___ The input
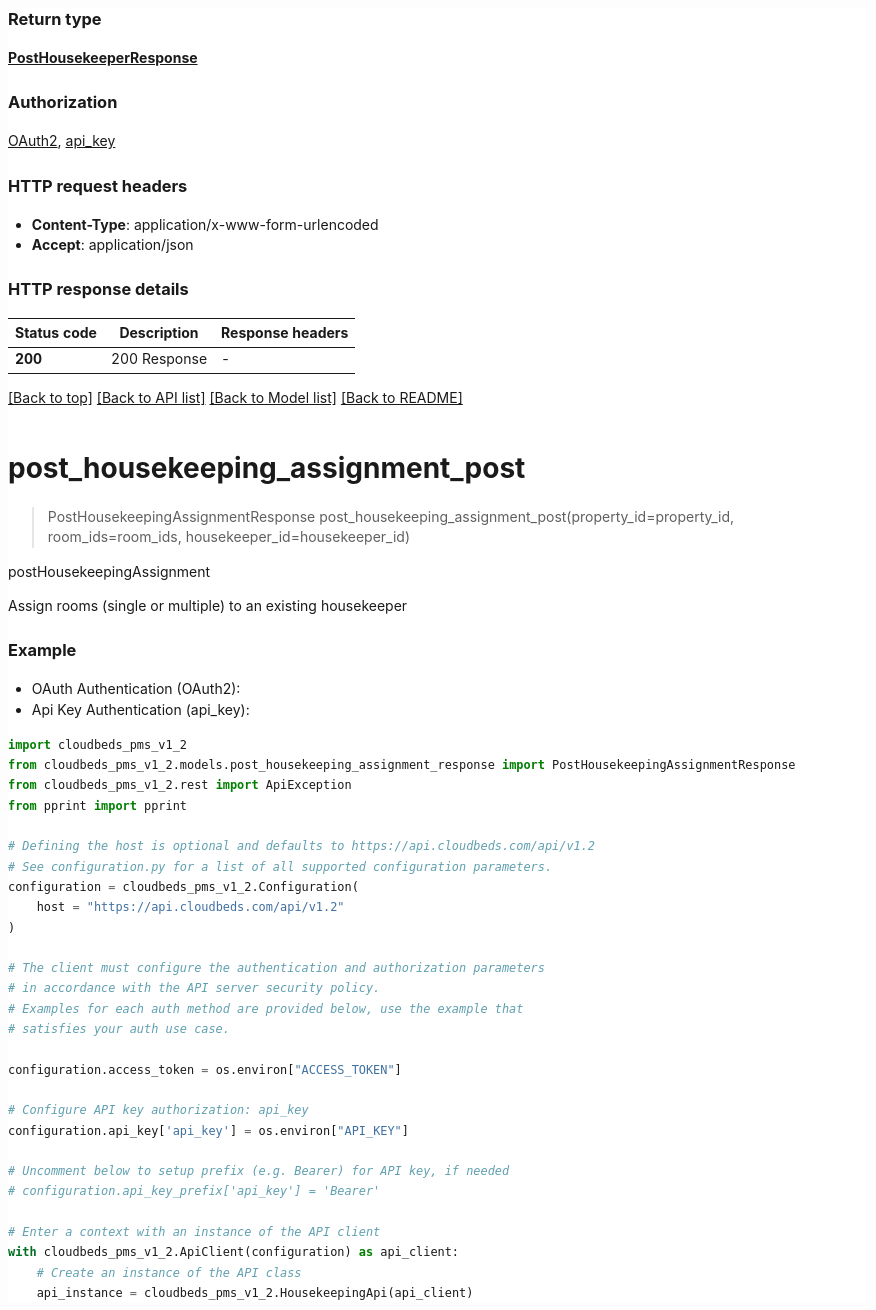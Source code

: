 ### Return type

[**PostHousekeeperResponse**](PostHousekeeperResponse.md)

### Authorization

[OAuth2](../README.md#OAuth2), [api_key](../README.md#api_key)

### HTTP request headers

 - **Content-Type**: application/x-www-form-urlencoded
 - **Accept**: application/json

### HTTP response details

| Status code | Description | Response headers |
|-------------|-------------|------------------|
**200** | 200 Response |  -  |

[[Back to top]](#) [[Back to API list]](../README.md#documentation-for-api-endpoints) [[Back to Model list]](../README.md#documentation-for-models) [[Back to README]](../README.md)

# **post_housekeeping_assignment_post**
> PostHousekeepingAssignmentResponse post_housekeeping_assignment_post(property_id=property_id, room_ids=room_ids, housekeeper_id=housekeeper_id)

postHousekeepingAssignment

Assign rooms (single or multiple) to an existing housekeeper

### Example

* OAuth Authentication (OAuth2):
* Api Key Authentication (api_key):

```python
import cloudbeds_pms_v1_2
from cloudbeds_pms_v1_2.models.post_housekeeping_assignment_response import PostHousekeepingAssignmentResponse
from cloudbeds_pms_v1_2.rest import ApiException
from pprint import pprint

# Defining the host is optional and defaults to https://api.cloudbeds.com/api/v1.2
# See configuration.py for a list of all supported configuration parameters.
configuration = cloudbeds_pms_v1_2.Configuration(
    host = "https://api.cloudbeds.com/api/v1.2"
)

# The client must configure the authentication and authorization parameters
# in accordance with the API server security policy.
# Examples for each auth method are provided below, use the example that
# satisfies your auth use case.

configuration.access_token = os.environ["ACCESS_TOKEN"]

# Configure API key authorization: api_key
configuration.api_key['api_key'] = os.environ["API_KEY"]

# Uncomment below to setup prefix (e.g. Bearer) for API key, if needed
# configuration.api_key_prefix['api_key'] = 'Bearer'

# Enter a context with an instance of the API client
with cloudbeds_pms_v1_2.ApiClient(configuration) as api_client:
    # Create an instance of the API class
    api_instance = cloudbeds_pms_v1_2.HousekeepingApi(api_client)
```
______
Problem to solve: Please repeat each record above precisely, with the pictures left out.

Output for this task:
Source code

: ### Return type

[**PostHousekeeperResponse**](PostHousekeeperResponse.md)

### Authorization

[OAuth2](../README.md#OAuth2), [api_key](../README.md#api_key)

### HTTP request headers

 - **Content-Type**: application/x-www-form-urlencoded
 - **Accept**: application/json

### HTTP response details

| Status code | Description | Response headers |
|-------------|-------------|------------------|
**200** | 200 Response |  -  |

[[Back to top]](#) [[Back to API list]](../README.md#documentation-for-api-endpoints) [[Back to Model list]](../README.md#documentation-for-models) [[Back to README]](../README.md)

# **post_housekeeping_assignment_post**
> PostHousekeepingAssignmentResponse post_housekeeping_assignment_post(property_id=property_id, room_ids=room_ids, housekeeper_id=housekeeper_id)

postHousekeepingAssignment

Assign rooms (single or multiple) to an existing housekeeper

### Example

* OAuth Authentication (OAuth2):
* Api Key Authentication (api_key):

```python
import cloudbeds_pms_v1_2
from cloudbeds_pms_v1_2.models.post_housekeeping_assignment_response import PostHousekeepingAssignmentResponse
from cloudbeds_pms_v1_2.rest import ApiException
from pprint import pprint

# Defining the host is optional and defaults to https://api.cloudbeds.com/api/v1.2
# See configuration.py for a list of all supported configuration parameters.
configuration = cloudbeds_pms_v1_2.Configuration(
    host = "https://api.cloudbeds.com/api/v1.2"
)

# The client must configure the authentication and authorization parameters
# in accordance with the API server security policy.
# Examples for each auth method are provided below, use the example that
# satisfies your auth use case.

configuration.access_token = os.environ["ACCESS_TOKEN"]

# Configure API key authorization: api_key
configuration.api_key['api_key'] = os.environ["API_KEY"]

# Uncomment below to setup prefix (e.g. Bearer) for API key, if needed
# configuration.api_key_prefix['api_key'] = 'Bearer'

# Enter a context with an instance of the API client
with cloudbeds_pms_v1_2.ApiClient(configuration) as api_client:
    # Create an instance of the API class
    api_instance = cloudbeds_pms_v1_2.HousekeepingApi(api_client)
```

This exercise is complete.